▶ PROMPT
Could you set down exactly the lines of the data below, starting at the one that holds "- Mic toggle: _Q6A" and ending at the one that holds "- Wrong battery", both included, and only those?

▶ INFORMATION PROVIDED
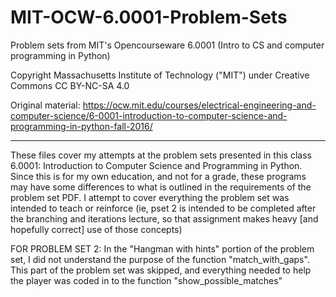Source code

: # MIT-OCW-6.0001-Problem-Sets
Problem sets from MIT's Opencourseware 6.0001 (Intro to CS and computer programming in Python)

Copyright Massachusetts Institute of Technology ("MIT") under Creative Commons CC BY-NC-SA 4.0

Original material: https://ocw.mit.edu/courses/electrical-engineering-and-computer-science/6-0001-introduction-to-computer-science-and-programming-in-python-fall-2016/

----------

These files cover my attempts at the problem sets presented in this class 6.0001: Introduction to Computer Science and Programming in Python.  Since this is for my own education, and not for a grade, these programs may have some differences to what is outlined in the requirements of the problem set PDF.  I attempt to cover everything the problem set was intended to teach or reinforce (ie, pset 2 is intended to be completed after the branching and iterations lecture, so that assignment makes heavy [and hopefully correct] use of those concepts)

FOR PROBLEM SET 2: In the "Hangman with hints" portion of the problem set, I did not understand the purpose of the function "match_with_gaps".  This part of the problem set was skipped, and everything needed to help the player was coded in to the function "show_possible_matches"
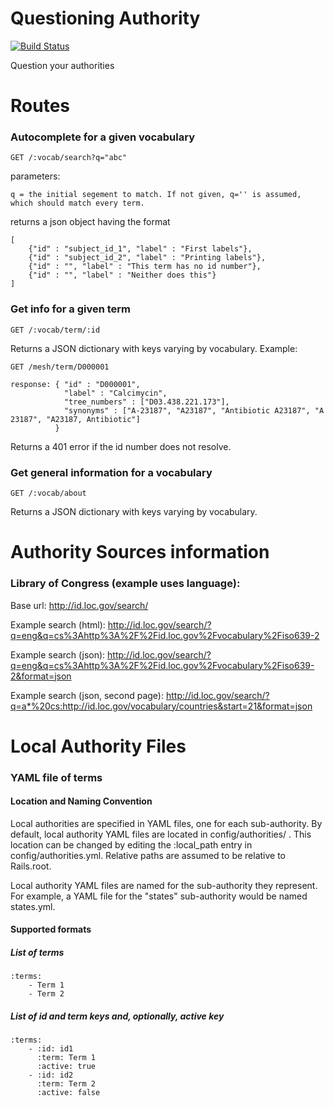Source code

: Questioning Authority
=====================

[![Build Status](https://travis-ci.org/projecthydra/questioning_authority.png)](https://travis-ci.org/projecthydra/questioning_authority)

Question your authorities

# Routes

### Autocomplete for a given vocabulary

    GET /:vocab/search?q="abc"

parameters:

    q = the initial segement to match. If not given, q='' is assumed, which should match every term.

returns a json object having the format

    [
        {"id" : "subject_id_1", "label" : "First labels"},
        {"id" : "subject_id_2", "label" : "Printing labels"},
        {"id" : "", "label" : "This term has no id number"},
        {"id" : "", "label" : "Neither does this"}
    ]

### Get info for a given term

    GET /:vocab/term/:id

Returns a JSON dictionary with keys varying by vocabulary. Example:

    GET /mesh/term/D000001

    response: { "id" : "D000001",
                "label" : "Calcimycin",
                "tree_numbers" : ["D03.438.221.173"],
                "synonyms" : ["A-23187", "A23187", "Antibiotic A23187", "A 23187", "A23187, Antibiotic"]
              }

Returns a 401 error if the id number does not resolve.


### Get general information for a vocabulary

    GET /:vocab/about

Returns a JSON dictionary with keys varying by vocabulary.

Authority Sources information
=============================

### Library of Congress (example uses language):

Base url: http://id.loc.gov/search/

Example search (html): http://id.loc.gov/search/?q=eng&q=cs%3Ahttp%3A%2F%2Fid.loc.gov%2Fvocabulary%2Fiso639-2

Example search (json): http://id.loc.gov/search/?q=eng&q=cs%3Ahttp%3A%2F%2Fid.loc.gov%2Fvocabulary%2Fiso639-2&format=json

Example search (json, second page): http://id.loc.gov/search/?q=a*%20cs:http://id.loc.gov/vocabulary/countries&start=21&format=json

Local Authority Files
=====================

### YAML file of terms

#### Location and Naming Convention

Local authorities are specified in YAML files, one for each sub-authority.  By default, local authority YAML files are located in config/authorities/ .  This location can be changed by editing the :local_path entry in config/authorities.yml.  Relative paths are assumed to be relative to Rails.root.

Local authority YAML files are named for the sub-authority they represent.  For example, a YAML file for the "states" sub-authority would be named states.yml.

#### Supported formats

##### List of terms

	:terms:
		- Term 1
		- Term 2
		
##### List of id and term keys and, optionally, active key

	:terms:
		- :id: id1
		  :term: Term 1
		  :active: true
		- :id: id2
		  :term: Term 2
		  :active: false
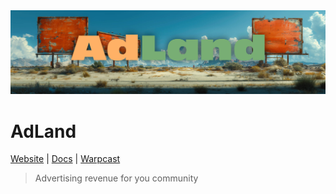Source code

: <img src="banner.jpg"/>

<br />

# AdLand

[Website](https://adland.space) | [Docs](https://docs.adland.space) | [Warpcast](https://warpcast.com/~/channel/adland)

> Advertising revenue for you community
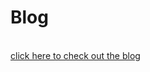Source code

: <h1>Blog</h1>
<br>
<a href="https://strangeroverblogs.herokuapp.com/"  target=”_blank”>click here to check out the blog</a>
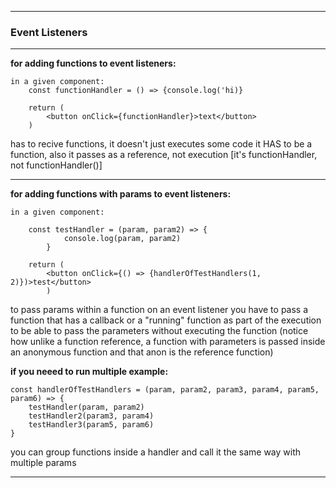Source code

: --------------------------------------------------------------
### Event Listeners
--------------------------------------------------------------

**for adding functions to event listeners:**

    in a given component:
        const functionHandler = () => {console.log('hi)}

        return (
            <button onClick={functionHandler}>text</button>
        ) 
        
has to recive functions, it doesn't just executes some code it HAS to be a function, also it passes as a reference, not execution [it's functionHandler, not functionHandler()] 

--------------------------------------------------------------

**for adding functions with params to event listeners:**

    in a given component: 

        const testHandler = (param, param2) => {
                console.log(param, param2)
            }

        return (
            <button onClick={() => {handlerOfTestHandlers(1, 2)})>test</button>
            ) 
            
to pass params within a function on an event listener you have to pass a function that has a callback or a "running" function as part of the execution to be able to pass the parameters without executing the function (notice how unlike a function reference, a function with parameters is passed inside an anonymous function and that anon is the reference function)

**if you neeed to run multiple example:**

    const handlerOfTestHandlers = (param, param2, param3, param4, param5, param6) => {
        testHandler(param, param2)
        testHandler2(param3, param4)
        testHandler3(param5, param6)
    } 
    
you can group functions inside a handler and call it the same way with multiple params

--------------------------------------------------------------

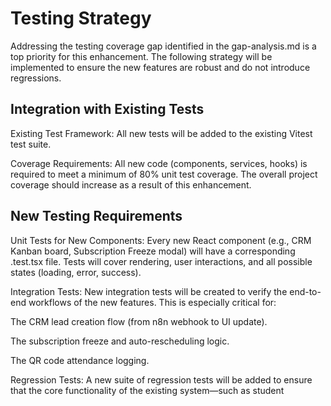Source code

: # Testing Strategy

Addressing the testing coverage gap identified in the gap-analysis.md is a top priority for this enhancement. The following strategy will be implemented to ensure the new features are robust and do not introduce regressions.

## Integration with Existing Tests

Existing Test Framework: All new tests will be added to the existing Vitest test suite.

Coverage Requirements: All new code (components, services, hooks) is required to meet a minimum of 80% unit test coverage. The overall project coverage should increase as a result of this enhancement.

## New Testing Requirements

Unit Tests for New Components: Every new React component (e.g., CRM Kanban board, Subscription Freeze modal) will have a corresponding .test.tsx file. Tests will cover rendering, user interactions, and all possible states (loading, error, success).

Integration Tests: New integration tests will be created to verify the end-to-end workflows of the new features. This is especially critical for:

The CRM lead creation flow (from n8n webhook to UI update).

The subscription freeze and auto-rescheduling logic.

The QR code attendance logging.

Regression Tests: A new suite of regression tests will be added to ensure that the core functionality of the existing system—such as student
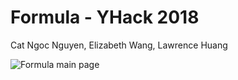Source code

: # Formula - YHack 2018
Cat Ngoc Nguyen, Elizabeth Wang, Lawrence Huang

![Formula main page](https://github.com/lawrenceh1850/formula/blob/master/Assets/Main_page_mockup.PNG)
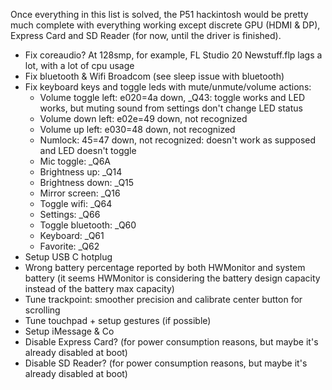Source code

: Once everything in this list is solved, the P51 hackintosh would be pretty much complete with everything working except discrete GPU (HDMI & DP), Express Card and SD Reader (for now, until the driver is finished).

- Fix coreaudio? At 128smp, for example, FL Studio 20 Newstuff.flp lags a lot, with a lot of cpu usage
- Fix bluetooth & Wifi Broadcom (see sleep issue with bluetooth)
- Fix keyboard keys and toggle leds with mute/unmute/volume actions:
  - Volume toggle left: e020=4a down, _Q43: toggle works and LED works, but muting sound from settings don't change LED status
  - Volume down left: e02e=49 down, not recognized
  - Volume up left: e030=48 down, not recognized
  - Numlock: 45=47 down, not recognized: doesn't work as supposed and LED doesn't toggle
  - Mic toggle: _Q6A
  - Brightness up: _Q14
  - Brightness down: _Q15
  - Mirror screen: _Q16
  - Toggle wifi: _Q64
  - Settings: _Q66
  - Toggle bluetooth: _Q60
  - Keyboard: _Q61
  - Favorite: _Q62
- Setup USB C hotplug
- Wrong battery percentage reported by both HWMonitor and system battery (it seems HWMonitor is considering the battery design capacity instead of the battery max capacity)
- Tune trackpoint: smoother precision and calibrate center button for scrolling
- Tune touchpad + setup gestures (if possible)
- Setup iMessage & Co
- Disable Express Card? (for power consumption reasons, but maybe it's already disabled at boot)
- Disable SD Reader? (for power consumption reasons, but maybe it's already disabled at boot)
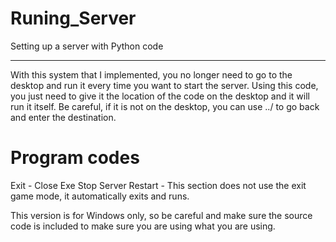 # Runing_Server
Setting up a server with Python code
____________________________________
With this system that I implemented, you no longer need to go to the desktop and run it every time you want to start the server. Using this code, you just need to give it the location of the code on the desktop and it will run it itself. Be careful, if it is not on the desktop, you can use ../ to go back and enter the destination.

# Program codes
Exit - Close Exe Stop Server
Restart - This section does not use the exit game mode, it automatically exits and runs.

This version is for Windows only, so be careful and make sure the source code is included to make sure you are using what you are using.
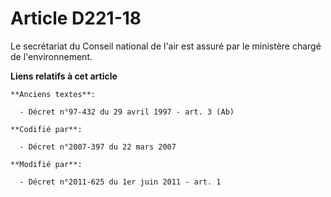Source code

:# Article D221-18

Le secrétariat du Conseil national de l'air est assuré par le ministère chargé de l'environnement.

**Liens relatifs à cet article**

	**Anciens textes**:

	  - Décret n°97-432 du 29 avril 1997 - art. 3 (Ab)

	**Codifié par**:

	  - Décret n°2007-397 du 22 mars 2007

	**Modifié par**:

	  - Décret n°2011-625 du 1er juin 2011 - art. 1
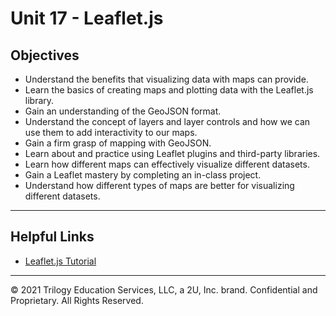 # Unit 17 - Leaflet.js

## Objectives

* Understand the benefits that visualizing data with maps can provide.
* Learn the basics of creating maps and plotting data with the Leaflet.js library.
* Gain an understanding of the GeoJSON format.
* Understand the concept of layers and layer controls and how we can use them to add interactivity to our maps.
* Gain a firm grasp of mapping with GeoJSON.
* Learn about and practice using Leaflet plugins and third-party libraries.
* Learn how different maps can effectively visualize different datasets.
* Gain a Leaflet mastery by completing an in-class project.
* Understand how different types of maps are better for visualizing different datasets.

- - -

## Helpful Links

* [Leaflet.js Tutorial](https://leafletjs.com/examples.html)

- - -

© 2021 Trilogy Education Services, LLC, a 2U, Inc. brand. Confidential and Proprietary. All Rights Reserved.
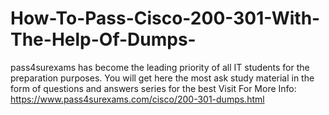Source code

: # How-To-Pass-Cisco-200-301-With-The-Help-Of-Dumps-
pass4surexams has become the leading priority of all IT students for the preparation purposes. You will get here the most ask study material in the form of questions and answers series for the best   Visit For More Info: https://www.pass4surexams.com/cisco/200-301-dumps.html
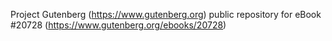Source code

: Project Gutenberg (https://www.gutenberg.org) public repository for eBook #20728 (https://www.gutenberg.org/ebooks/20728)
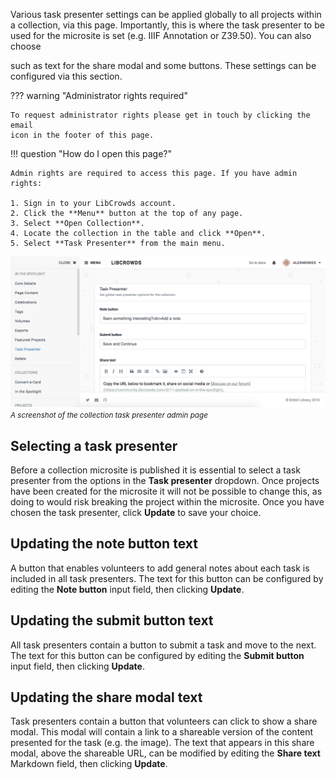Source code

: Various task presenter settings can be applied globally to all projects
within a collection, via this page. Importantly, this is where the task
presenter to be used for the microsite is set (e.g. IIIF Annotation or Z39.50).
You can also choose

such as text for the share modal and some buttons. These
settings can be configured via this section.

??? warning "Administrator rights required"

    To request administrator rights please get in touch by clicking the email
    icon in the footer of this page.

!!! question "How do I open this page?"

    Admin rights are required to access this page. If you have admin rights:

    1. Sign in to your LibCrowds account.
    2. Click the **Menu** button at the top of any page.
    3. Select **Open Collection**.
    4. Locate the collection in the table and click **Open**.
    5. Select **Task Presenter** from the main menu.

![A screenshot of the collection task presenter admin page](/assets/img/collection/presenter.png?raw=true)
<br><small>*A screenshot of the collection task presenter admin page*</small>

## Selecting a task presenter

Before a collection microsite is published it is essential to select a
task presenter from the options in the **Task presenter** dropdown. Once
projects have been created for the microsite it will not be possible to
change this, as doing to would risk breaking the project within the microsite.
Once you have chosen the task presenter, click **Update** to save your
choice.

## Updating the note button text

A button that enables volunteers to add general notes about each task is
included in all task presenters. The text for this button can be configured
by editing the **Note button** input field, then clicking **Update**.

## Updating the submit button text

All task presenters contain a button to submit a task and move to the next. The
text for this button can be configured by editing the **Submit button** input
field, then clicking **Update**.

## Updating the share modal text

Task presenters contain a button that volunteers can click to show a share
modal. This modal will contain a link to a shareable version of the content
presented for the task (e.g. the image). The text that appears in this share
modal, above the shareable URL, can be modified by editing the
**Share text** Markdown field, then clicking **Update**.
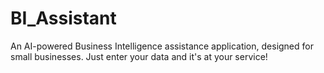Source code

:# BI_Assistant
An AI-powered Business Intelligence assistance application, designed for small businesses. Just enter your data and it's at your service!
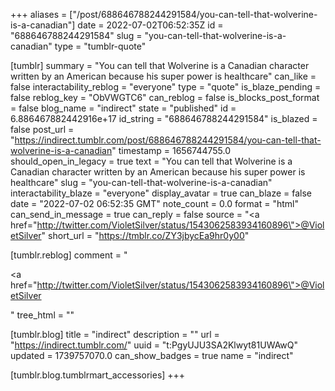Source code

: +++
aliases = ["/post/688646788244291584/you-can-tell-that-wolverine-is-a-canadian"]
date = 2022-07-02T06:52:35Z
id = "688646788244291584"
slug = "you-can-tell-that-wolverine-is-a-canadian"
type = "tumblr-quote"

[tumblr]
summary = "You can tell that Wolverine is a Canadian character written by an American because his super power is healthcare"
can_like = false
interactability_reblog = "everyone"
type = "quote"
is_blaze_pending = false
reblog_key = "ObVWGTC6"
can_reblog = false
is_blocks_post_format = false
blog_name = "indirect"
state = "published"
id = 6.886467882442916e+17
id_string = "688646788244291584"
is_blazed = false
post_url = "https://indirect.tumblr.com/post/688646788244291584/you-can-tell-that-wolverine-is-a-canadian"
timestamp = 1656744755.0
should_open_in_legacy = true
text = "You can tell that Wolverine is a Canadian character written by an American because his super power is healthcare"
slug = "you-can-tell-that-wolverine-is-a-canadian"
interactability_blaze = "everyone"
display_avatar = true
can_blaze = false
date = "2022-07-02 06:52:35 GMT"
note_count = 0.0
format = "html"
can_send_in_message = true
can_reply = false
source = "<a href=\"http://twitter.com/VioletSilver/status/1543062583934160896\">@VioletSilver</a>"
short_url = "https://tmblr.co/ZY3jbycEa9hr0y00"

[tumblr.reblog]
comment = "<p><a href=\"http://twitter.com/VioletSilver/status/1543062583934160896\">@VioletSilver</a></p>"
tree_html = ""

[tumblr.blog]
title = "indirect"
description = ""
url = "https://indirect.tumblr.com/"
uuid = "t:PgyUJU3SA2Klwyt81UWAwQ"
updated = 1739757070.0
can_show_badges = true
name = "indirect"

[tumblr.blog.tumblrmart_accessories]
+++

▶ PROBLEM SOLUTION
  - Mic toggle: _Q6A
  - Brightness up: _Q14
  - Brightness down: _Q15
  - Mirror screen: _Q16
  - Toggle wifi: _Q64
  - Settings: _Q66
  - Toggle bluetooth: _Q60
  - Keyboard: _Q61
  - Favorite: _Q62
- Setup USB C hotplug
- Wrong battery percentage reported by both HWMonitor and system battery (it seems HWMonitor is considering the battery design capacity instead of the battery max capacity)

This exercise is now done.